Would you retype the lines from the one that holds "Brendan Roche <brendan.roche@datadoghq.com>" to the final line of the entries below, both ends included and exactly as written, but without pictures?
━━━━━━━━━━━━━━━━━━━━━━━━━━━━━━
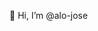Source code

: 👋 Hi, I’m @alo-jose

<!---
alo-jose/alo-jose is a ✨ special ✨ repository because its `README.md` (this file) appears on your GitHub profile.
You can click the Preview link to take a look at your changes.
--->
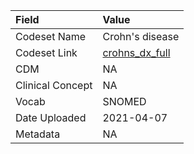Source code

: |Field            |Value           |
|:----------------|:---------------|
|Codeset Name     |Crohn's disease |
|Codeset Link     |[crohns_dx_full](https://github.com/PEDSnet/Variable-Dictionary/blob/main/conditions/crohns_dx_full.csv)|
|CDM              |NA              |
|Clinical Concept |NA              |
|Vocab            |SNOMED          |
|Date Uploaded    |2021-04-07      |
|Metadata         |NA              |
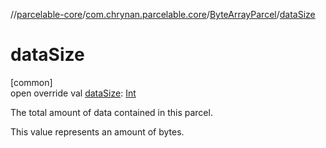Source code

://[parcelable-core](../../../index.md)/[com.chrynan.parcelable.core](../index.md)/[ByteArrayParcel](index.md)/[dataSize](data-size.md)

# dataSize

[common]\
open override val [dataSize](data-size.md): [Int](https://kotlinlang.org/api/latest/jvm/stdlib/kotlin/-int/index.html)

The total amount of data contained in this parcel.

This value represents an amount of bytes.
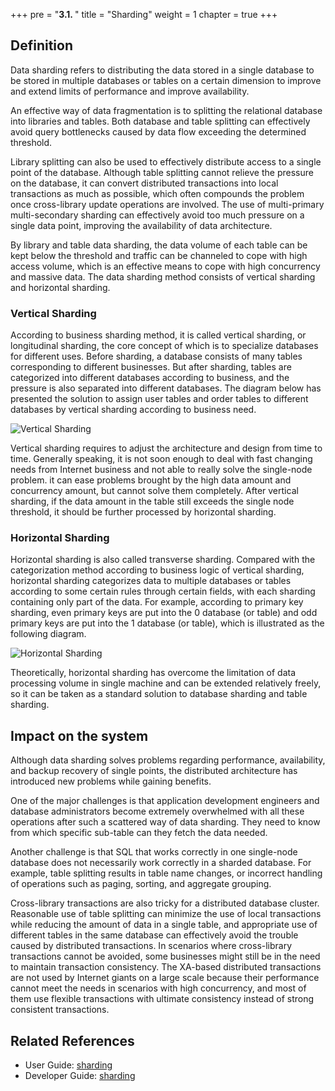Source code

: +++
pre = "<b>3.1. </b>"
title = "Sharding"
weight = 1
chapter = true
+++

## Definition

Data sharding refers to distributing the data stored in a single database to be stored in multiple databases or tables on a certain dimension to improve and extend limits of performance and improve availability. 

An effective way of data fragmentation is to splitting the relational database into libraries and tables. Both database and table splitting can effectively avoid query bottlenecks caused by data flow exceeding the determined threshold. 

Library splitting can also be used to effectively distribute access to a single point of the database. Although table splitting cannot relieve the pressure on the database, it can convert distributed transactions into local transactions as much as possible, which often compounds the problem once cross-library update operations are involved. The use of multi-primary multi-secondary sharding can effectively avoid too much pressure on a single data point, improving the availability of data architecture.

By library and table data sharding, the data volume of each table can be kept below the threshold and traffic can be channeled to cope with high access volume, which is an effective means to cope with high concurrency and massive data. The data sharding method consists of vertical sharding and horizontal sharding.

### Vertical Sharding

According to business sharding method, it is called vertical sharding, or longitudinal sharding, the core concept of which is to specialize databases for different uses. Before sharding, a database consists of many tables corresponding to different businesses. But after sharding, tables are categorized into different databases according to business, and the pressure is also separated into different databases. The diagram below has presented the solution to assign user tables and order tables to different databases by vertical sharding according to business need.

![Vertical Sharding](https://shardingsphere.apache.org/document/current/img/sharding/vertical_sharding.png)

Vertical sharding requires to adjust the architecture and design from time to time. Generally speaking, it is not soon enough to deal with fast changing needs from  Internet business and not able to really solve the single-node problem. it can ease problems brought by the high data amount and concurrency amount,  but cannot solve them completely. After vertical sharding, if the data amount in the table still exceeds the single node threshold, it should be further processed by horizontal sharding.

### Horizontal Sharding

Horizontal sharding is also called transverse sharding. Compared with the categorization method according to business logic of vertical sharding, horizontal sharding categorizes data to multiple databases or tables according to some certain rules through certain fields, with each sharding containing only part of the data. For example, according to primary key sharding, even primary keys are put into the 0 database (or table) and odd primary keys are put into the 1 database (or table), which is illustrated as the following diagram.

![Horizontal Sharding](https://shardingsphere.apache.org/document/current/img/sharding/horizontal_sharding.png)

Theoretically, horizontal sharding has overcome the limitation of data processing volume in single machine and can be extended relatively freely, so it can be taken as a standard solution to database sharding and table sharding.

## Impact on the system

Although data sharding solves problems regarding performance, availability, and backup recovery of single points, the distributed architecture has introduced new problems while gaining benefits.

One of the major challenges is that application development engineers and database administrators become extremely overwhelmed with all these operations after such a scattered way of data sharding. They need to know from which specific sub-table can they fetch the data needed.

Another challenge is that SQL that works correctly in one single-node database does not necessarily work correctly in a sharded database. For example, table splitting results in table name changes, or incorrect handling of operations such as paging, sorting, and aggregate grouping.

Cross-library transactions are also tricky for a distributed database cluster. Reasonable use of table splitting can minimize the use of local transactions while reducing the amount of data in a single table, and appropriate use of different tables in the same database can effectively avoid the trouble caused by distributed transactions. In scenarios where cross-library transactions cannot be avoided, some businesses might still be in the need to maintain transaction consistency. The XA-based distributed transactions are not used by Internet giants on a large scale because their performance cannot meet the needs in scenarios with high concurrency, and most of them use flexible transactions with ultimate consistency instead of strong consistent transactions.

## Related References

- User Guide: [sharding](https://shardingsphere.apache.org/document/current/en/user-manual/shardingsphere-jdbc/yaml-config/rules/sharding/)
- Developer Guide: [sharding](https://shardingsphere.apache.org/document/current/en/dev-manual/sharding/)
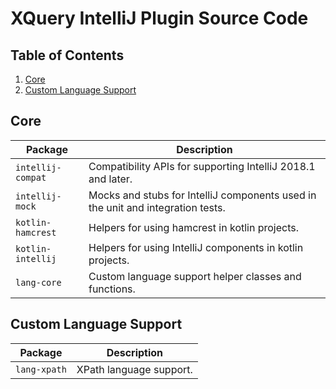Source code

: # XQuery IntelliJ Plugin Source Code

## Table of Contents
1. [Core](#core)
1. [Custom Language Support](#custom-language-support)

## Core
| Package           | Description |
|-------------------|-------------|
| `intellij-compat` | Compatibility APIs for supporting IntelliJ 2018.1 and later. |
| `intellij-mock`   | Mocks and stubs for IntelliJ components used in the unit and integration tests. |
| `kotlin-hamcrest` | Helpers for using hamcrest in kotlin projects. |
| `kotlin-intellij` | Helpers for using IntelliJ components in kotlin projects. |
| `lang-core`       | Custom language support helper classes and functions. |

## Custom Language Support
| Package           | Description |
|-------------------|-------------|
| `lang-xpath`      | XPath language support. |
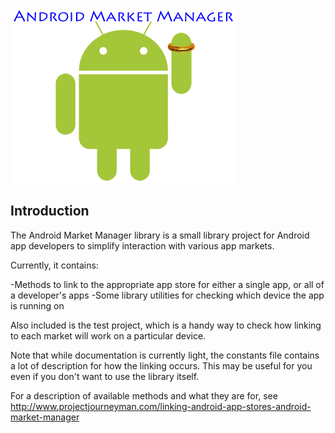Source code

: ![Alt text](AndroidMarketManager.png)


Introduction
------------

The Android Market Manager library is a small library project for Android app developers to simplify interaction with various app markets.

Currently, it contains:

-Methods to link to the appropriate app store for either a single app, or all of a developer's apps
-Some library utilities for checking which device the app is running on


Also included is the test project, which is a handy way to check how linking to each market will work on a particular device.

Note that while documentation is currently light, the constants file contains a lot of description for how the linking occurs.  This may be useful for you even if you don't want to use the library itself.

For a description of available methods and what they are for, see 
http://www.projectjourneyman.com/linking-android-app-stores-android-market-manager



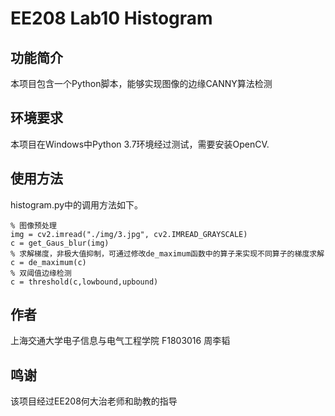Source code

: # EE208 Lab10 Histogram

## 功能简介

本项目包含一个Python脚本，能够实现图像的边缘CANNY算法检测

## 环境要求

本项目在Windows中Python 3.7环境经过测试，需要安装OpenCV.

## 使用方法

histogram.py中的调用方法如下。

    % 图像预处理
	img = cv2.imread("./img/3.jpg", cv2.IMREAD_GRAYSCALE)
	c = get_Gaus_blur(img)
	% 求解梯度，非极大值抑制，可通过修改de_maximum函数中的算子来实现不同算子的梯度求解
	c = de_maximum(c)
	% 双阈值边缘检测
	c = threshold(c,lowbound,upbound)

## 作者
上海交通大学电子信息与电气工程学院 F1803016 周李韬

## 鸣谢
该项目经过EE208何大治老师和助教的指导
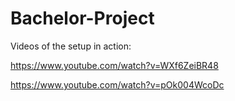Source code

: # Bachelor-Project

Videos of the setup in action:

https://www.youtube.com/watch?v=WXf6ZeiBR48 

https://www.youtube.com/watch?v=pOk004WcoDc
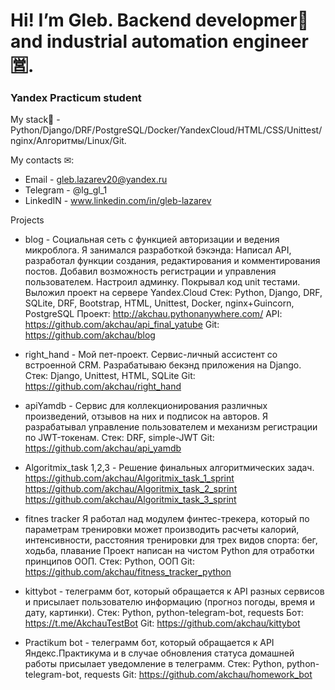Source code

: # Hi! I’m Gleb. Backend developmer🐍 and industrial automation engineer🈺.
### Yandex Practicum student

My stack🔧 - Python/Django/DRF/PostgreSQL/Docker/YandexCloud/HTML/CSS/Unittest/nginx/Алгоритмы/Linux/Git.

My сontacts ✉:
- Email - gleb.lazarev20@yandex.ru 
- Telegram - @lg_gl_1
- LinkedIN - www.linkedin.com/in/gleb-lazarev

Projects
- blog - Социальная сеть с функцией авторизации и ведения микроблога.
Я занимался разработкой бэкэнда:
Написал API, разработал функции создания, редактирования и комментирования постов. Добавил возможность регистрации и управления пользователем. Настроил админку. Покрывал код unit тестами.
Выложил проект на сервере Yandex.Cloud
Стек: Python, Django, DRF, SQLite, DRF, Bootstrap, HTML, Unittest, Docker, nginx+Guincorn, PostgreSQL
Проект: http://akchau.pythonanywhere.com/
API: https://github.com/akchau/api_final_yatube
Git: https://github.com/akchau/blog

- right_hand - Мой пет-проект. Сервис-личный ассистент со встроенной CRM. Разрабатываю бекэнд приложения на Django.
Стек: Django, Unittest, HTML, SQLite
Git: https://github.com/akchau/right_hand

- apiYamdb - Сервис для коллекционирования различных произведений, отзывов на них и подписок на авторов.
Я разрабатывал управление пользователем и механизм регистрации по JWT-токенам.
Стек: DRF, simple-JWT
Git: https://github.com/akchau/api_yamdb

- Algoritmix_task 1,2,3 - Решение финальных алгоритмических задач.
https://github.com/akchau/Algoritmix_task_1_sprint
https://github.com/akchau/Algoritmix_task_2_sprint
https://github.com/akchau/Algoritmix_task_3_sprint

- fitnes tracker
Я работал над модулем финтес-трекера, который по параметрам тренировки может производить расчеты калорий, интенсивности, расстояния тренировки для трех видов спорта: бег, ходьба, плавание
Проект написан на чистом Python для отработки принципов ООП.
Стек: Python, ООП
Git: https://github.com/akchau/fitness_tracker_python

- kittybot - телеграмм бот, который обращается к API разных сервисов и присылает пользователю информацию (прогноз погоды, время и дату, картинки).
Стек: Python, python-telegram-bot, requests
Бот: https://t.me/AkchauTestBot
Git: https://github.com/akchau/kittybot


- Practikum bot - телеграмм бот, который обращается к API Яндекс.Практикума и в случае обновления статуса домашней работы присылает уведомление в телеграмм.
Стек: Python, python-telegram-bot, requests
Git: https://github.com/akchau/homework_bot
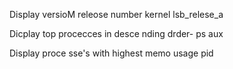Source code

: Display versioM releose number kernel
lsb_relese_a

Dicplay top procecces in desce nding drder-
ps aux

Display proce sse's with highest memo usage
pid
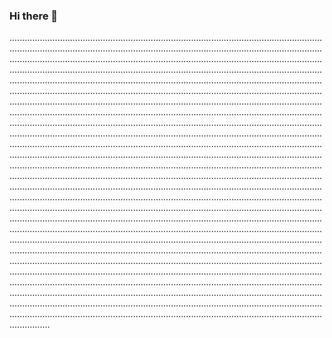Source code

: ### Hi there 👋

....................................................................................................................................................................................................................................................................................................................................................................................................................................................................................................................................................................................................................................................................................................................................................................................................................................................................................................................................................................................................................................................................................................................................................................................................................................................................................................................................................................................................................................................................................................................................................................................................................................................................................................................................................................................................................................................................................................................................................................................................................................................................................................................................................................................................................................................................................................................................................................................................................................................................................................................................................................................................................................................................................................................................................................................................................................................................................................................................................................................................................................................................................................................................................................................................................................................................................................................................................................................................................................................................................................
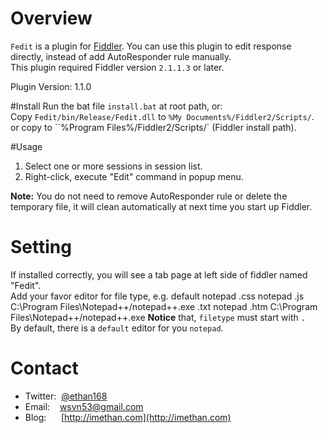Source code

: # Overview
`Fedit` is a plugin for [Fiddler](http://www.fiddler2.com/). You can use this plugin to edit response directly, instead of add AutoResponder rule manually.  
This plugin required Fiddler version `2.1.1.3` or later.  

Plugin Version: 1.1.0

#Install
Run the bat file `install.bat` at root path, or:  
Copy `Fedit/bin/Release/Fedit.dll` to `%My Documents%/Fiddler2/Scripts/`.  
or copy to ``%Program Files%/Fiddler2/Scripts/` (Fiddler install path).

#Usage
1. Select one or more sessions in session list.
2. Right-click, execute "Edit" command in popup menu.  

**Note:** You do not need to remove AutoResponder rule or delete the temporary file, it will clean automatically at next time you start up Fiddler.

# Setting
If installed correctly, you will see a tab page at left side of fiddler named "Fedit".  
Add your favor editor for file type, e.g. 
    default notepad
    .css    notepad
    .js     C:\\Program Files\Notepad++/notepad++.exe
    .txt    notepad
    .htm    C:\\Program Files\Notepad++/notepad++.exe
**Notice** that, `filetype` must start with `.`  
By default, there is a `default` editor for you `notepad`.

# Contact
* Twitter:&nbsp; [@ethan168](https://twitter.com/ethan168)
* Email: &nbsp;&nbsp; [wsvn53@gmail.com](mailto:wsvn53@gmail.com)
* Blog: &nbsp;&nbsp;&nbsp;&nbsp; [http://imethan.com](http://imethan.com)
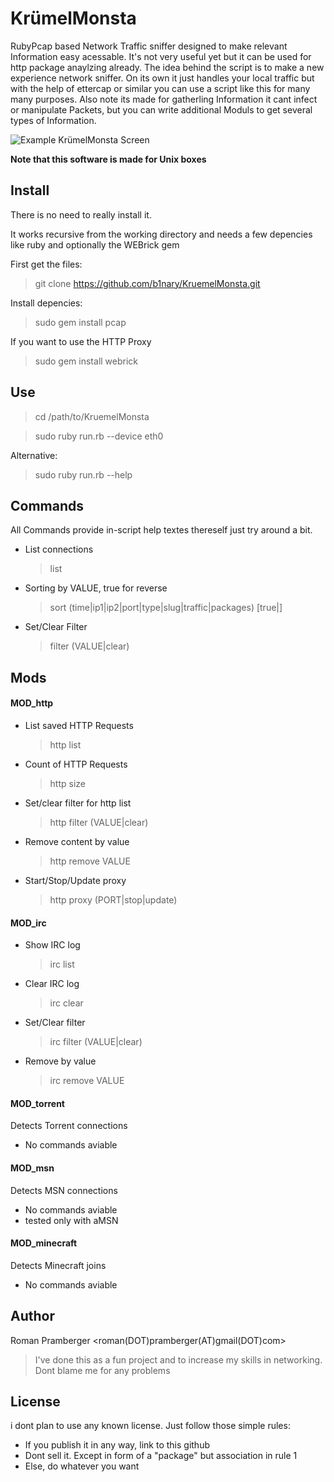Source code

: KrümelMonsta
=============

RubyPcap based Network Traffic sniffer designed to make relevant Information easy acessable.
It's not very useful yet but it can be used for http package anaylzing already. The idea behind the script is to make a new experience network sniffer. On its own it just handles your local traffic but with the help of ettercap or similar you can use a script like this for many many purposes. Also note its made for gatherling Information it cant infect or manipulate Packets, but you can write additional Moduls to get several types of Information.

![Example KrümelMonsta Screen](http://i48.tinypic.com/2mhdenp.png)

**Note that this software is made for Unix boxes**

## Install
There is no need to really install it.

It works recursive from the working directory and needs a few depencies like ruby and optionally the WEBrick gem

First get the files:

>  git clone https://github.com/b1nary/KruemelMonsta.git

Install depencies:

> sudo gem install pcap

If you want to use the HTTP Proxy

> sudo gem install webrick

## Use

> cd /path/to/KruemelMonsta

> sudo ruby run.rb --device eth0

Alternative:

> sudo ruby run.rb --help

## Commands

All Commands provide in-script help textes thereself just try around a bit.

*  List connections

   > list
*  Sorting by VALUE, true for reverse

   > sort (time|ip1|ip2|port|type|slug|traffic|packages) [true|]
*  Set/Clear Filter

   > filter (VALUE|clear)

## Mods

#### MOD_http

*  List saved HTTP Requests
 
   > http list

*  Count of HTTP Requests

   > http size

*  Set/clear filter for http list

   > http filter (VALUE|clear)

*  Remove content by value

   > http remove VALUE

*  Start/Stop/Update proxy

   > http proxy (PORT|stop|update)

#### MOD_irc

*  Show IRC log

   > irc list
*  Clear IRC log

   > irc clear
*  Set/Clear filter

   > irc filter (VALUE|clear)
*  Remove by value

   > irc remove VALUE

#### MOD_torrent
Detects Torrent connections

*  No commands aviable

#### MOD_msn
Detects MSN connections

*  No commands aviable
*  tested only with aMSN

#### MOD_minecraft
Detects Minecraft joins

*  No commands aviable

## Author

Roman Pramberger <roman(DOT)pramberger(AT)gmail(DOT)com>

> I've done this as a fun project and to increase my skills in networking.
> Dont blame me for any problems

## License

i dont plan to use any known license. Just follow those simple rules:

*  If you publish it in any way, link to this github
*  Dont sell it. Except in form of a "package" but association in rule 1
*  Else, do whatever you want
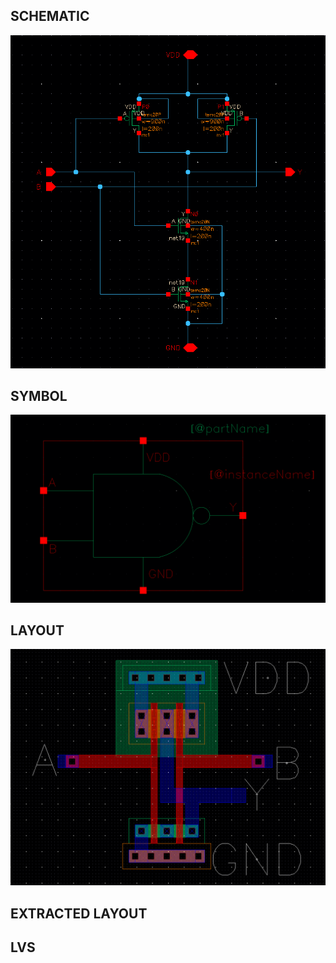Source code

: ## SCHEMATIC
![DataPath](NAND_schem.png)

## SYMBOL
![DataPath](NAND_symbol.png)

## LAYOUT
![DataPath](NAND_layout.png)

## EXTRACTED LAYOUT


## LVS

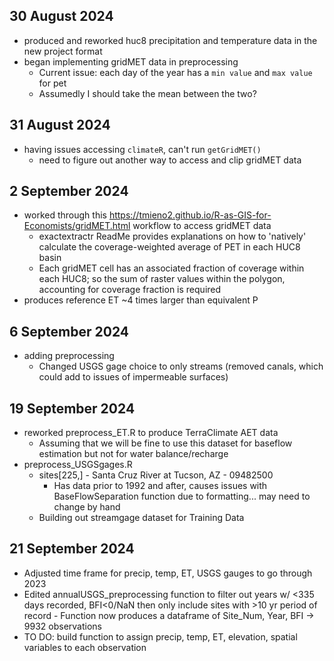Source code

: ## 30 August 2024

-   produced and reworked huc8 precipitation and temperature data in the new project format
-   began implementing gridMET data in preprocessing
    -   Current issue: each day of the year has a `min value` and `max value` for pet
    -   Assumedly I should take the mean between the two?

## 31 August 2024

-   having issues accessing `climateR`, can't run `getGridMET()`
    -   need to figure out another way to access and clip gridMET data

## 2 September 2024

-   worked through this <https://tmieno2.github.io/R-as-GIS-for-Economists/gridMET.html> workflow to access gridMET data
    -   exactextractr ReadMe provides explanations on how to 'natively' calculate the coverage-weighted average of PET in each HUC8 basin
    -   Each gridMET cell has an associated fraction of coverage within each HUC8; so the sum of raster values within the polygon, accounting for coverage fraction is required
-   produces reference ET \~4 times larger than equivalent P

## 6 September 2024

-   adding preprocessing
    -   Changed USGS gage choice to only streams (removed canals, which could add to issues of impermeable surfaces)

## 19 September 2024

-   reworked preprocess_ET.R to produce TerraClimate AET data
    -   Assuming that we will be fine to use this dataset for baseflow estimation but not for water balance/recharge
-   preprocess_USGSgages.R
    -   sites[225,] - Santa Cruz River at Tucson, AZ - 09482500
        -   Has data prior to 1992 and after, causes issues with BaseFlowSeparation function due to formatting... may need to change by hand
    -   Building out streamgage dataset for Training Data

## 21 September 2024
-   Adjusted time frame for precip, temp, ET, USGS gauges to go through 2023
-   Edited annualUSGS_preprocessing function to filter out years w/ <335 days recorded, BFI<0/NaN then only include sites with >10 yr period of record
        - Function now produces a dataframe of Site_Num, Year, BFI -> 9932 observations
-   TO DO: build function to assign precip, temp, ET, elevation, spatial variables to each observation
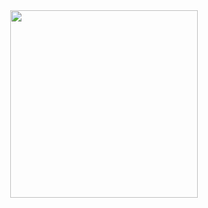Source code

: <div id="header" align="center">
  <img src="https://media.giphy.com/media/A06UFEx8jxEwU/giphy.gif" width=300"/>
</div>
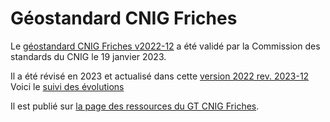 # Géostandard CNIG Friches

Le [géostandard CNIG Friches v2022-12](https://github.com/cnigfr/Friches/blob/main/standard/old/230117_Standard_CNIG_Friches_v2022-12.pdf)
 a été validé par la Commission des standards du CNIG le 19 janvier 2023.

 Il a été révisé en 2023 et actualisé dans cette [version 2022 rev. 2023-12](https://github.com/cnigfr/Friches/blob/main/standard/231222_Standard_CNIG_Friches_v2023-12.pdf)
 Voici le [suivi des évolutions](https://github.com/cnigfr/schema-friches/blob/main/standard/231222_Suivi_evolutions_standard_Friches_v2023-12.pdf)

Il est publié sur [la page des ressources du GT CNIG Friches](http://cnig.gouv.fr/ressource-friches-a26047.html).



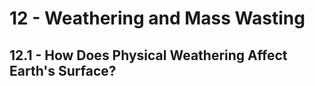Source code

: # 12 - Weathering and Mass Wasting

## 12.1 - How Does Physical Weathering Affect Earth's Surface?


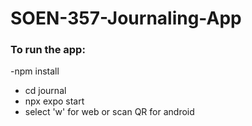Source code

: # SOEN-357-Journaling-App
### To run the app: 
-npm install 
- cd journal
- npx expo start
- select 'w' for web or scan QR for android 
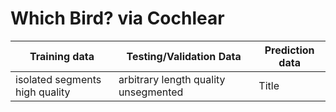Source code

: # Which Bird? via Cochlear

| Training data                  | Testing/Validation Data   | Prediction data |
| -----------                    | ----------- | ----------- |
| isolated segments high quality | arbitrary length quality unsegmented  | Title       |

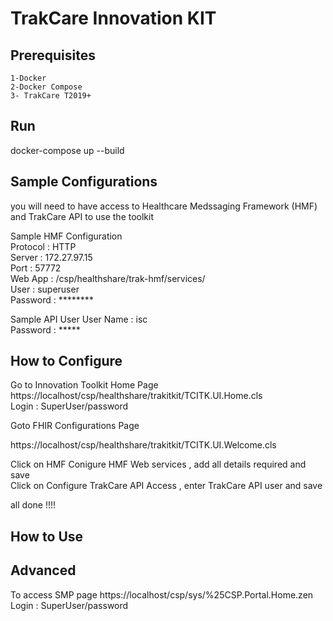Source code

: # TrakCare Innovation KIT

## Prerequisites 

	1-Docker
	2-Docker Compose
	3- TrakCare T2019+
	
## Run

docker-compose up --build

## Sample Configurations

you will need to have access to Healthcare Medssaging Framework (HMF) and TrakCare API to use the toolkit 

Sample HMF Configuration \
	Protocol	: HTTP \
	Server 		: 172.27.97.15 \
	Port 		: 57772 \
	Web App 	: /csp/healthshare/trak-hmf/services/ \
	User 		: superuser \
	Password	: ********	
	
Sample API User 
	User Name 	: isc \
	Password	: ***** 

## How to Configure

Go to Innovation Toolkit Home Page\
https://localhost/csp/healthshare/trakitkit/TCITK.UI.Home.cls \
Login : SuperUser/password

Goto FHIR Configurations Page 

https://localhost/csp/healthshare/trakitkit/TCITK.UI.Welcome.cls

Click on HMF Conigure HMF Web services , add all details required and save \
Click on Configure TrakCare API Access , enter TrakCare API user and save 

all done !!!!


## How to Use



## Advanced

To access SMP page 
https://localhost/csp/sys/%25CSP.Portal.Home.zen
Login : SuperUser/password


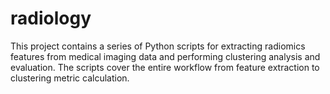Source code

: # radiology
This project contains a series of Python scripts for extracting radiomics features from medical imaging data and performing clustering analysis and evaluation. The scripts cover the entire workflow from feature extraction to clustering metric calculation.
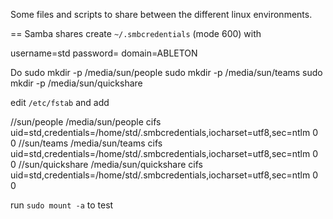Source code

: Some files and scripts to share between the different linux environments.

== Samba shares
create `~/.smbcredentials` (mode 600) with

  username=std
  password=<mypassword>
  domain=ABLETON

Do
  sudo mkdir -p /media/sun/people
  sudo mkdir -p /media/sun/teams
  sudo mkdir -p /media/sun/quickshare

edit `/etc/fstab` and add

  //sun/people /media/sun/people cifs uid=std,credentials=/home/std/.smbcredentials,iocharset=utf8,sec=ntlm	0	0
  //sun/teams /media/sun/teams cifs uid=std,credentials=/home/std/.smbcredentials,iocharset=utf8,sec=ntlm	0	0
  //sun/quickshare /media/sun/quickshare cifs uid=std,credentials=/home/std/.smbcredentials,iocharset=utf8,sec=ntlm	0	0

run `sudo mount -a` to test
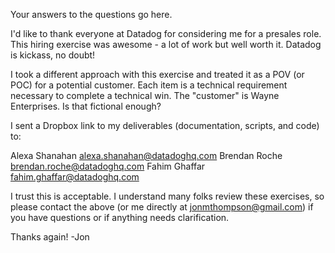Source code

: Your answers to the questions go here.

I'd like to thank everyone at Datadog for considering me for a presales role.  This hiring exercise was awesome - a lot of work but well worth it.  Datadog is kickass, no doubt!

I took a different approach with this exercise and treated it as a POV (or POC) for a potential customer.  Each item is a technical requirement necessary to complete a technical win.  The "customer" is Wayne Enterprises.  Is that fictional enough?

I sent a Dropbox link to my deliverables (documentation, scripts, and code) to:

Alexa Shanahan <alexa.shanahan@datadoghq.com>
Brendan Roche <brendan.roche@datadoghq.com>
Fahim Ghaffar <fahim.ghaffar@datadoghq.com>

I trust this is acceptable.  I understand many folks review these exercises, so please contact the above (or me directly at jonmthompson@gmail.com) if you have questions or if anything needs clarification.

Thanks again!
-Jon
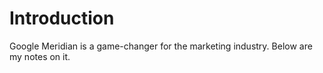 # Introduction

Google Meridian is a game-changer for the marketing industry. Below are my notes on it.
━━━━━━━━━━━━━━━━━━━━━━━━━━━━━━
→ Task output:
Brendan Roche <brendan.roche@datadoghq.com>
Fahim Ghaffar <fahim.ghaffar@datadoghq.com>

I trust this is acceptable.  I understand many folks review these exercises, so please contact the above (or me directly at jonmthompson@gmail.com) if you have questions or if anything needs clarification.

Thanks again!
-Jon
 # Introduction

Google Meridian is a game-changer for the marketing industry. Below are my notes on it.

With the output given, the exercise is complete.